El equipo de Gud Mornin Colón llegó a Monterrey en octubre de 2007. Luego de huir de un mugriento hostel porque impregnaría de olor a marihuana nuestros mejores trajes que iban a recibir un diploma entregado en manos del Nobel Gabo García Márquez llegamos a un hotel un poco más aséptico en la avenida Zaragoza, al lado del Nuevo Brasil. Por ello, el bar fue nuestra guarida durante toda la estadía. Allí escuchamos defenestrar el Forum de Culturas, todo el establishment e incluso nuestra propia fiesta de premiación. Pero hubo una noche bizarra, muy bizarra que compartimos todo el team de Gud Mornin junto a Valeria Perasso (argentina radicada en Londres trabajando para la BBC). Tiempo después, escribí una nota para el portal económico ON24: “En el bar Nuevo Brasil se cuentan las historias endovenosas de Monterrey. La ciudad industrial crece a la par del cemento, las cervezas, la cultura y el deporte. En la calle Zaragoza, a metros del Palacio de Gobierno de Nuevo León, se narran relatos urbanos, se mezclan poetas y pintores, se discuten los titulares de El Norte, el periódico que está frente al bar. El Nuevo Brasil es una pequeña gran parte de una urbe en constante ebullición. En medio de la noche, una banda que hace covers de los ochenta gratifica un pedido de una mesa poblada de regiomontanos: A rodar la vida de Fito Páez. Las distancias se diluyen. Rosario está en Monterrey”.

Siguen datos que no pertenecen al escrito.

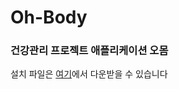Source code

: # Oh-Body
<h3>건강관리 프로젝트 애플리케이션 오몸</h3>
<p>설치 파일은 <a href='https://drive.google.com/open?id=15FPfM02zvJG84pwBYNDfNri7KmkC6EVm'>여기</a>에서 다운받을 수 있습니다</p>
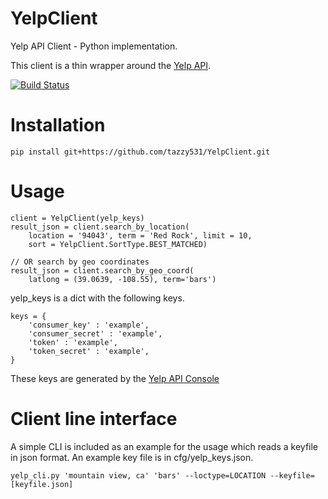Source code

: YelpClient
==========

Yelp API Client - Python implementation.

This client is a thin wrapper around the [Yelp API](http://www.yelp.com/developers/documentation/v2/search_api).

[![Build Status](https://travis-ci.org/tazzy531/YelpClient.png)](https://travis-ci.org/tazzy531/YelpClient)

Installation
============
    pip install git+https://github.com/tazzy531/YelpClient.git

Usage
=====

    client = YelpClient(yelp_keys)
    result_json = client.search_by_location(
        location = '94043', term = 'Red Rock', limit = 10, 
        sort = YelpClient.SortType.BEST_MATCHED)
    
    // OR search by geo coordinates
    result_json = client.search_by_geo_coord(
        latlong = (39.0639, -108.55), term='bars')

yelp_keys is a dict with the following keys.  

    keys = {
        'consumer_key' : 'example',
        'consumer_secret' : 'example',
        'token' : 'example',
        'token_secret' : 'example',
    }
    
These keys are generated by the [Yelp API Console](http://www.yelp.com/developers/request_apiv2_key)

Client line interface
=====================
A simple CLI is included as an example for the usage which reads a keyfile in json format.  An example key file is in cfg/yelp_keys.json.

    yelp_cli.py 'mountain view, ca' 'bars' --loctype=LOCATION --keyfile=[keyfile.json]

Las coincidencias son muchas. Villarreal sostiene que esa noche quien recitó fue Pancho Serrano. Yo recuerdo un poeta urbano escupiendo palabras con una intensidad voraz. También recuerdo los cuadros rocambolescos de un pintor apocalíptico. Pero, como dice Rogelio, esa noche corrieron muchas cervezas. Nosotros conocimos el botellón de Carta Blanca. Y la noche sucumbió.

Leí El tamaño del ridículo durante mis últimas vacaciones aunque antes me devoré El periodismo cultural en tiempos de la globalifobia. Fui su alumno. Esta semana me transformé en colaborador de Replicante. Y coincidimos en un espacio insignia: el Nuevo Brasil. Sin saberlo allí estábamos y no nos vimos. O tal vez sí. Conocer a Rogelio Villarreal es una experiencia.